Yusiana Basuki's Blog - Posts Tagged "higgins"
No Third-Class Carriages
"The great secret...is not having bad manners or good manners...but having the same manner for all human souls: in short, behaving as if you were in HEAVEN, where there are no third-class carriages, and one soul is as good as another".
Suatu rahasia....bukan karena buruk atau baik tatakramanya....tetapi memiliki tatakrama yang sama untuk semua manusia; singkatnya, berperilaku seakan kamu ada di surga, di mana tidak ada penumpang kereta kelas tiga, seorang manusia yang satu sama baiknya dengan manusia yang lain. Dikutip dari
"Pygmalion"
karya
George Bernard Shaw
.
Pada saat berkunjung ke London, saya suka menyaksikan pementasan drama di West End, daerah Soho, salah satunya yang berkesan mendalam di hati saya adalah 'Pygmalion' karya George Bernard Shaw, yang di kemudian hari judulnya diubah menjadi "My Fair Lady" ; George Bernard Shaw adalah seorang penulis drama di Inggris yang peduli dengan masyarakat kelas bawah. Inti dari cerita 'Pygmalion' adalah transformasi seorang gadis jelata, pedagang asongan bunga di Covent Garden, London, yang cara bicaranya seronok dan tingkah lakunya kampungan menjadi seorang 'lady' wanita bangsawan. Pertemuan yang tidak disengaja antara Eliza dengan profesor Higgins menjadi tontonan yang menarik tatkala profesor Higgins merasa tertantang untuk mengubah logat udik dan tata krama Eliza menjadi seorang 'lady' bak keturunan bangsawati Inggris sejati. Banyak orang menganggap profesor Higgins telah mengambil sebuah 'mission impossible' tugas mustahil, tetapi pada akhirnya jadilah Eliza seorang 'lady' yang bisa mengecoh siapa saja, termasuk para kalangan bangsawan Inggris, yang tidak mengetahui latar belakang kehidupannya, akan menyangka bahwa Eliza adalah gadis dari keturunan yang berdarah biru.
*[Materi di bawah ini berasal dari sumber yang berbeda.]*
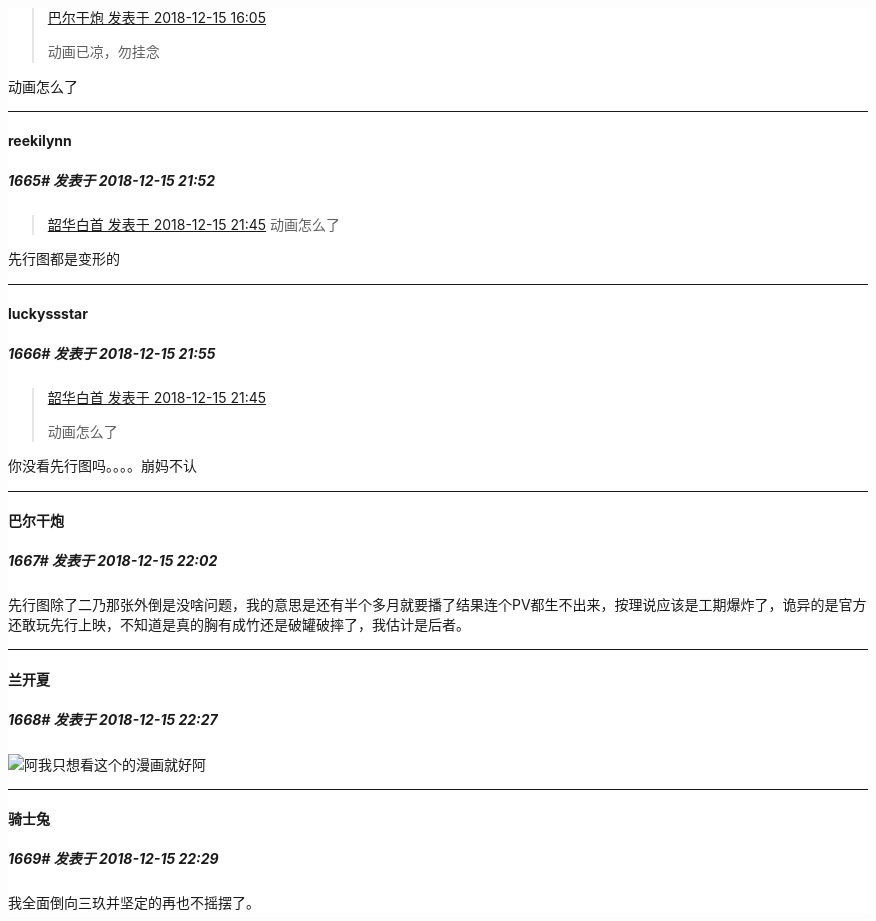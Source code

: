 
<blockquote><a href="httphttps://bbs.saraba1st.com/2b/forum.php?mod=redirect&amp;goto=findpost&amp;pid=41952622&amp;ptid=1552818" target="_blank">巴尔干炮 发表于 2018-12-15 16:05</a>

动画已凉，勿挂念</blockquote>
动画怎么了


-----

####  reekilynn  
##### 1665#       发表于 2018-12-15 21:52


<blockquote><a href="httphttps://bbs.saraba1st.com/2b/forum.php?mod=redirect&amp;goto=findpost&amp;pid=41955555&amp;ptid=1552818" target="_blank">韶华白首 发表于 2018-12-15 21:45</a>
动画怎么了</blockquote>
先行图都是变形的


-----

####  luckyssstar  
##### 1666#       发表于 2018-12-15 21:55


<blockquote><a href="httphttps://bbs.saraba1st.com/2b/forum.php?mod=redirect&amp;goto=findpost&amp;pid=41955555&amp;ptid=1552818" target="_blank">韶华白首 发表于 2018-12-15 21:45</a>

动画怎么了</blockquote>
你没看先行图吗。。。。崩妈不认


-----

####  巴尔干炮  
##### 1667#       发表于 2018-12-15 22:02


先行图除了二乃那张外倒是没啥问题，我的意思是还有半个多月就要播了结果连个PV都生不出来，按理说应该是工期爆炸了，诡异的是官方还敢玩先行上映，不知道是真的胸有成竹还是破罐破摔了，我估计是后者。


-----

####  兰开夏  
##### 1668#       发表于 2018-12-15 22:27


<img src="https://static.saraba1st.com/image/smiley/face2017/037.png" referrerpolicy="no-referrer">阿我只想看这个的漫画就好阿


-----

####  骑士兔  
##### 1669#       发表于 2018-12-15 22:29


我全面倒向三玖并坚定的再也不摇摆了。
Kesimpulan cerita drama ini adalah "siapa saja" bisa menjadi seseorang yang istimewa bila kita memberikan kesempatan padanya.
Saya mengenal seorang immigrant yang datang dari daratan Cina yang bekerja sebagai tukang bangunan di Chicago area; sebenarnya dia adalah seorang yang menyandang pendidikan sebagai insinyur mesin 'Mechanical Engineer' yang berpengalaman dan handal di negara asalnya, tetapi dia memilih jadi tukang bangunan karena kesulitan mendapatkan pekerjaan yang sesuai dengan pendidikan dan latar belakangnya. Seorang teman merekomendasi Ching (bukan nama sebenarnya) untuk merenovasi rumah karena hasil kerjanya bagus dan tarifnya relatif lebih murah. Rekomendasi itu memang benar adanya, saya puas dengan hasil kerjanya dari beberapa proyek yang telah diselesaikannya. Dengan berjalannya waktu, Ching semakin sibuk karena banyak orang memintanya untuk merenovasi rumah mereka sehingga harus 'booking' memesan beberapa bulan di muka untuk bisa memakai jasanya.
Ching tadinya hanya bekerja seorang diri, kemudian bisnisnya menjadi semakin maju karena iklan positif dari mulut ke mulut, akhirnya usahanya lebih dikembangkan dan berkesempatan untuk berbagi rejeki dengan orang lain. Dia membawa beberapa tenaga tambahan, salah satunya adalah Julio (bukan nama sebenarnya). Saya menanyakan kepada Ching darimana dia mendapatkan Julio karena Julio bukan dari Cina tetapi seorang immigrant dari Mexico. "Saya menemukan Julio di pinggir jalan", jawab Ching dengan ringannya.
Saya memperlakukan Ching dan rekan-rekan kerjanya dengan baik, menghindari sikap untuk berburuk sangka (prejudice) dan menjauhkan pikiran untuk menghakimi mereka (Who am I to judge?) sehingga Julio merasa nyaman dan mempercayai saya dan keluarga. Dia menceritakan kisah hidupnya yang tragis yang mana ibunya membunuh ayahnya, lalu bunuh diri karena tekanan ekonomi yang sangat berat, merasa sangat berputus asa dan tidak tahu lagi jalan keluarnya. Julio kemudian menjadi sebatang kara dan lari ke Amerika Serikat untuk menemui pamannya yang telah lama mengembara dan tinggal di USA. Sungguh menyentuh hati kisah perjalanan Julio yang menjadi yatim piatu dalam usia muda, dari Mexico, harus menyeberangi dataran tandus dan kering di Arizona dan sempat terlunta-lunta sampai bertemu dengan pamannya.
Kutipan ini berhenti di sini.